Para você ter uma ideia, esse é um valor suficiente para sustentar por quatro anos e meio a Universidade de Brasília. Ou pagar bolsas de estudo de todos os pós-graduandos do país por mais de um ano. 

“Em vez de investir no fortalecimento da indústria nacional de software, na formação de mão de obra qualificada ou no desenvolvimento de soluções abertas e interoperáveis, o país opta por contratar produtos prontos, ofertados por grandes corporações estrangeiras, especialmente pelas chamadas big techs”, cita a pesquisa.

O estudo foi feito levando em consideração dados públicos de compras, disponíveis no Painel de Preços, no Portal Nacional de Contratações Públicas e no Catálogo de Soluções de TIC com Condições Padronizadas. Os valores são referentes a compras de licenças de software, como pacote Office e Workspace do Google, serviços de hospedagem em nuvem e soluções de segurança.

Os pesquisadores ainda alertam que esse valor é a ponta do iceberg. Os números podem ser ainda maiores, já que não foram corrigidos e muitos contratos são feitos por meio de intermediárias, o que dificulta o rastreio. Além disso, falta transparência: não há um repositório central que detalha todas essas contratações, que são espalhadas em diferentes sistemas.

Só a Microsoft já abocanhou mais de R$ 3 bilhões 

A dependência das big techs atravessa todas as esferas de governos – municipais, estaduais e federal – e vem de longe, passando por todos os últimos governos. 

O governo Lula, apesar do discurso público sobre soberania digital, não apenas manteve a política, como também não deu sinais de que pretende diminuir a dependência estrutural das grandes empresas de tecnologia no serviço público. Os valores têm crescido nos últimos anos em todas as esferas de governo, inclusive na federal.

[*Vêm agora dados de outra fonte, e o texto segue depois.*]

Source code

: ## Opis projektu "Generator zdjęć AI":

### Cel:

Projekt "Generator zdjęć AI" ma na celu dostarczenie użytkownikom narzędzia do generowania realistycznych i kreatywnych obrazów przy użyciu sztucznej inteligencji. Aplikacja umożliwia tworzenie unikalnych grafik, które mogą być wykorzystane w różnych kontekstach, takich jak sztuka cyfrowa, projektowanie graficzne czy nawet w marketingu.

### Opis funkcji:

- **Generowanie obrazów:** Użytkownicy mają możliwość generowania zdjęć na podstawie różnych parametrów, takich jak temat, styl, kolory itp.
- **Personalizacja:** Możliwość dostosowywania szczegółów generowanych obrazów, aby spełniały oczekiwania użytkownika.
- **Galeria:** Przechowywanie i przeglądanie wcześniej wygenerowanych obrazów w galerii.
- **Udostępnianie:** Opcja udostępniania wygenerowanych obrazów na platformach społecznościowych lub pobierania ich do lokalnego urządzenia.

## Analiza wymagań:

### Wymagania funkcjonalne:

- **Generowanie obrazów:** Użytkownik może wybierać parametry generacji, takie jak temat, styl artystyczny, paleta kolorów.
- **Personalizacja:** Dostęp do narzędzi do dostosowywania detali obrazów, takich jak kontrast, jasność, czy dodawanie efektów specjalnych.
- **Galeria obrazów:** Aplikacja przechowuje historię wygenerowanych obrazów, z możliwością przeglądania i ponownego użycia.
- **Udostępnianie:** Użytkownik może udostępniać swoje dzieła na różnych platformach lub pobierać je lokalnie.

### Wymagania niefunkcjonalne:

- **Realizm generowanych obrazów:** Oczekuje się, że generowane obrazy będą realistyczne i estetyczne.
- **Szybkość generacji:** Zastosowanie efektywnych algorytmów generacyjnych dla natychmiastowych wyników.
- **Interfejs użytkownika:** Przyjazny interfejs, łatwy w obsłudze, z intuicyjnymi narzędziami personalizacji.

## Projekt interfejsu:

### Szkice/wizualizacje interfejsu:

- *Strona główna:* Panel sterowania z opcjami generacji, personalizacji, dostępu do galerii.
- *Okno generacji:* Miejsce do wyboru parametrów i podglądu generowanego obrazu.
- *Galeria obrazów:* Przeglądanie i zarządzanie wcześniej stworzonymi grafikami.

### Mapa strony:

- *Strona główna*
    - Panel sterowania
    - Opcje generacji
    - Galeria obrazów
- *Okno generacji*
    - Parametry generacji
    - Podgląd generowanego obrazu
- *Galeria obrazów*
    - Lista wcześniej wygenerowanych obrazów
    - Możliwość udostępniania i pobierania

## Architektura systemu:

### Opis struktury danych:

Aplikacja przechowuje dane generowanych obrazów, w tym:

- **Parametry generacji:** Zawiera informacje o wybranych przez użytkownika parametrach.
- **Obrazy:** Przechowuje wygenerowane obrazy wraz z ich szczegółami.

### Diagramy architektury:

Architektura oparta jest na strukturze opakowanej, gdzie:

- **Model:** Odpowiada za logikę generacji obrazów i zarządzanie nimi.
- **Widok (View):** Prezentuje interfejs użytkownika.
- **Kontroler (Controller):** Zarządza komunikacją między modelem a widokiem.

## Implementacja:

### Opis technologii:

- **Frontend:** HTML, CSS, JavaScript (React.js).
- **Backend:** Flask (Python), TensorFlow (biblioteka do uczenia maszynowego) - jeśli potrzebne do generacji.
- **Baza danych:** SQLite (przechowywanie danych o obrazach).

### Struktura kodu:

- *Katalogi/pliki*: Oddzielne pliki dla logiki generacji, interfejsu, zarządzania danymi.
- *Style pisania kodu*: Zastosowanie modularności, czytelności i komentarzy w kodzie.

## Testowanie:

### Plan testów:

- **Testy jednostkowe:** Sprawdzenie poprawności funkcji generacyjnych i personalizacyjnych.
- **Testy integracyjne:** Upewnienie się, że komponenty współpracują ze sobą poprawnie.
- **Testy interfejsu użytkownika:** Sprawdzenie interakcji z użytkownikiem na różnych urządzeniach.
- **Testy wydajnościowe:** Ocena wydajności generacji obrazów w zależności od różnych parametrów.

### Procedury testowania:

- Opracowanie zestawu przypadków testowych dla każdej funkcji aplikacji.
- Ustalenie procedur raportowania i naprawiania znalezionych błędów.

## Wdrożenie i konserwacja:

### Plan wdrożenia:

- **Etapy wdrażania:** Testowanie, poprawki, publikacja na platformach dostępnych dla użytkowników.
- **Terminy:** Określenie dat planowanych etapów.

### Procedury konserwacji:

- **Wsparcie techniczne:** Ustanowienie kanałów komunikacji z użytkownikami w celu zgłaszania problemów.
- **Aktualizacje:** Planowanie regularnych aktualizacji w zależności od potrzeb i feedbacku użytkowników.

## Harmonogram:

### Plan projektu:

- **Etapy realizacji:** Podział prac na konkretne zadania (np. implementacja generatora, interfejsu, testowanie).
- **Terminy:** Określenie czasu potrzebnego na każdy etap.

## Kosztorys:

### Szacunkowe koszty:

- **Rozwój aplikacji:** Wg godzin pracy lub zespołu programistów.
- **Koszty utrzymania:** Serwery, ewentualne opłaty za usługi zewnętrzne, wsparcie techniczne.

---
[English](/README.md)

Nos últimos dois anos e meio, segundo os pesquisadores, foram gastos mais de R$ 17 bilhões em licenças, serviços de hospedagem em nuvem e segurança digital, “categorias estratégicas dominadas por fornecedores estrangeiros”, como definem os responsáveis pelo estudo.

Valores gastos em contratos disponíveis no Portal Nacional de Contratações Públicas.

Valores gastos em contratos disponíveis no ComprasNet.

Quatro empresas lideram as compras públicas. A primeira, disparada, é a Microsoft, que recebeu R$ 3,27 bilhões, segundo contratos listados no ComprasNet. Só em 2025, foi R$ 1,6 bilhão em serviços da big tech. Depois, vem a Oracle (R$ 1,02 bilhão), seguida por Google (R$ 938 milhões) e Red Hat, que não é uma big tech do porte das outras, mas é ligada à IBM (R$ 909 milhões).

“Hoje, há um descompasso entre a retórica da soberania digital e a prática orçamentária”, diz Ergon Cugler. “Isso ocorre, em parte, porque muitos gestores sequer enxergam o problema, e boa parte das lideranças políticas não compreende a gravidade.” Ele questiona, por exemplo, a normalização do uso do Microsoft Teams como plataforma de videoconferência. 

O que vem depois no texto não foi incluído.